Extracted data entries
•••••

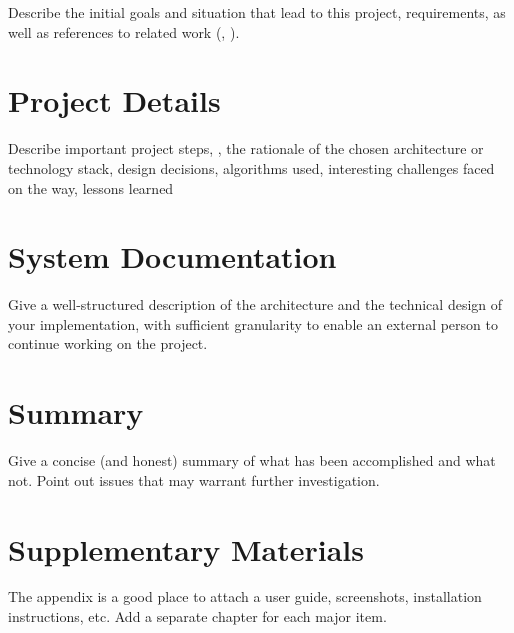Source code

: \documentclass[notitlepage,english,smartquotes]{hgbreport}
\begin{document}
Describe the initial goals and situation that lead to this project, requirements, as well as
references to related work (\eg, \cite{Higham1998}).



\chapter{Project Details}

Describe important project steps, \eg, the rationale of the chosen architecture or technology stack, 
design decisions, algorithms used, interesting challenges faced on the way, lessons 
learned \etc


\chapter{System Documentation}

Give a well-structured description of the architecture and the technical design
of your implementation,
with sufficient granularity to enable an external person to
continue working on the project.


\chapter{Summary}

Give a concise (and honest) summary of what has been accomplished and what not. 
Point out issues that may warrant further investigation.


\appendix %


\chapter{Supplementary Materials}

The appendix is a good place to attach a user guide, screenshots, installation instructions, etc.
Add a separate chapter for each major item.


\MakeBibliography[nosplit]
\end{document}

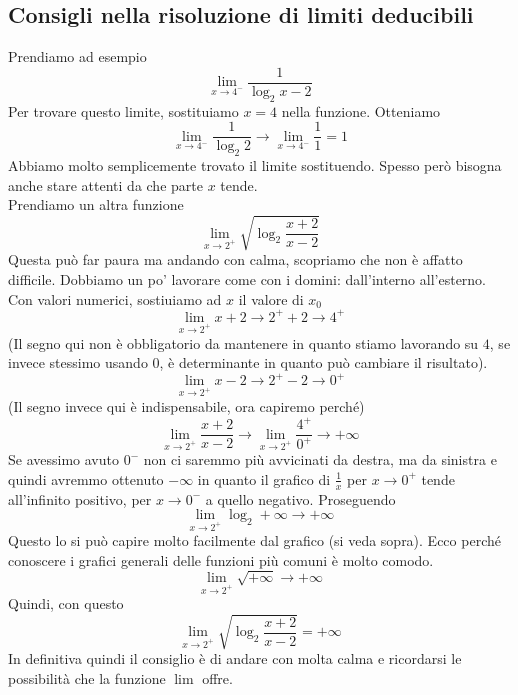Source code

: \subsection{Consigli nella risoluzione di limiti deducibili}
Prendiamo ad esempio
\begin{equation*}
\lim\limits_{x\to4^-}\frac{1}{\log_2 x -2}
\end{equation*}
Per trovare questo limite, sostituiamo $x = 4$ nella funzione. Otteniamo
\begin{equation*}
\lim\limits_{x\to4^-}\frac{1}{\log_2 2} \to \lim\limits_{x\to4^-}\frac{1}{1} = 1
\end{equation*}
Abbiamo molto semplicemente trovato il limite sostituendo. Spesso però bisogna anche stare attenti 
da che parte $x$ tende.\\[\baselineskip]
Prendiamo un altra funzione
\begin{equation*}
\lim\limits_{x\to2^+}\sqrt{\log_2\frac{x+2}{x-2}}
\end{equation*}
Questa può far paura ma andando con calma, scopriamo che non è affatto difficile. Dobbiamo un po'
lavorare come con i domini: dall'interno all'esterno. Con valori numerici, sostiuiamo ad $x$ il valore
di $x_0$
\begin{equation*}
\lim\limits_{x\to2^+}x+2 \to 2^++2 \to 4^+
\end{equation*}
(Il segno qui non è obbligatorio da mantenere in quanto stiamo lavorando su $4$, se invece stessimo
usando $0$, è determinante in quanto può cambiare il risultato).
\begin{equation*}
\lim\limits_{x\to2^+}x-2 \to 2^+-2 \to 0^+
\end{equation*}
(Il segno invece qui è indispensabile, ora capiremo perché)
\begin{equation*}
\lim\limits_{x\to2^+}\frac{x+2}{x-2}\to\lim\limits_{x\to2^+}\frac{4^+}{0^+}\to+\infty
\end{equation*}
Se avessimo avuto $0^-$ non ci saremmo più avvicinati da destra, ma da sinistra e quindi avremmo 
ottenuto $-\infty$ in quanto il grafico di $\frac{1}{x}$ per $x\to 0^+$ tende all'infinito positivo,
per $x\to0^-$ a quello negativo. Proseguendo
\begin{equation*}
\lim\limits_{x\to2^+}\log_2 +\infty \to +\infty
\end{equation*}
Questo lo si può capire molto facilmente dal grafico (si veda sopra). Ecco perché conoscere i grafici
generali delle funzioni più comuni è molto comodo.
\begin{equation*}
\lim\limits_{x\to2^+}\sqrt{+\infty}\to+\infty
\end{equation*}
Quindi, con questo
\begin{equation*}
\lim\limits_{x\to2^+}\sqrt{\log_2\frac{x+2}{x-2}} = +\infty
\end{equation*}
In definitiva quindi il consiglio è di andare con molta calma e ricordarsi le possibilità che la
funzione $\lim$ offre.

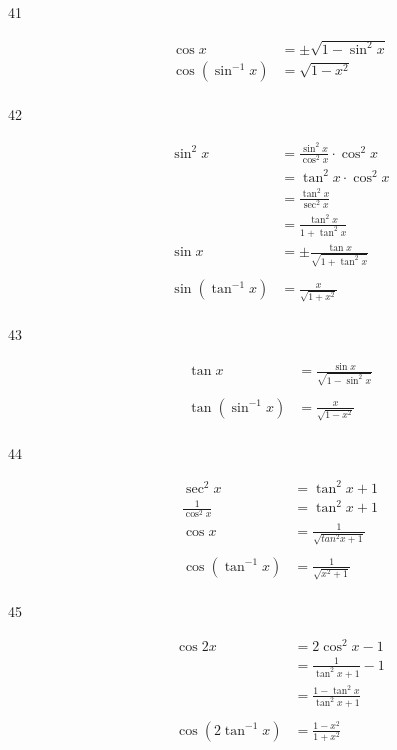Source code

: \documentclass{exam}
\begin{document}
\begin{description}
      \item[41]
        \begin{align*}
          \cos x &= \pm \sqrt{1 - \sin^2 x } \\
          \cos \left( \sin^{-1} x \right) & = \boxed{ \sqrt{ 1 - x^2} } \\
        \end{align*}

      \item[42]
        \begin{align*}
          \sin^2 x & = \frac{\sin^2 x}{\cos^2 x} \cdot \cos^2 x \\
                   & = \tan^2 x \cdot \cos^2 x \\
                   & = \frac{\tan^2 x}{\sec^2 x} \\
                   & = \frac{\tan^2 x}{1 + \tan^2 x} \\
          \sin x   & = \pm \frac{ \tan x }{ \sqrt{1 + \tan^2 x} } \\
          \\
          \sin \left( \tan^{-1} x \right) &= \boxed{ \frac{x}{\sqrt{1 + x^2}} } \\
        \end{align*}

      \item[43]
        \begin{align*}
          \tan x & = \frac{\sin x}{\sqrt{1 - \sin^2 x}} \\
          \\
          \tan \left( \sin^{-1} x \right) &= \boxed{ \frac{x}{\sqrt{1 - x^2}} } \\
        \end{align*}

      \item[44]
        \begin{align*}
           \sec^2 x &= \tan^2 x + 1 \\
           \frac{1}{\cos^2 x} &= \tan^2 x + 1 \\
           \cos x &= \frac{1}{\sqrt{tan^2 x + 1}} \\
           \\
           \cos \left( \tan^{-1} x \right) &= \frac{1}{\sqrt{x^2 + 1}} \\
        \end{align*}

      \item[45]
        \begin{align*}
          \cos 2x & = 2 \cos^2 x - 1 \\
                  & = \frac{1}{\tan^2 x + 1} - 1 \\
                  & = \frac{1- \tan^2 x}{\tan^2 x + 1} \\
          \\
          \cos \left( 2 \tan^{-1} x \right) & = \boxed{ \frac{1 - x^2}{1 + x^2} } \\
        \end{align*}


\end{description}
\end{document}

•••••

Of the lines above, copy each one that contains the word "calma".

Questa può far paura ma andando con calma, scopriamo che non è affatto difficile. Dobbiamo un po'
In definitiva quindi il consiglio è di andare con molta calma e ricordarsi le possibilità che la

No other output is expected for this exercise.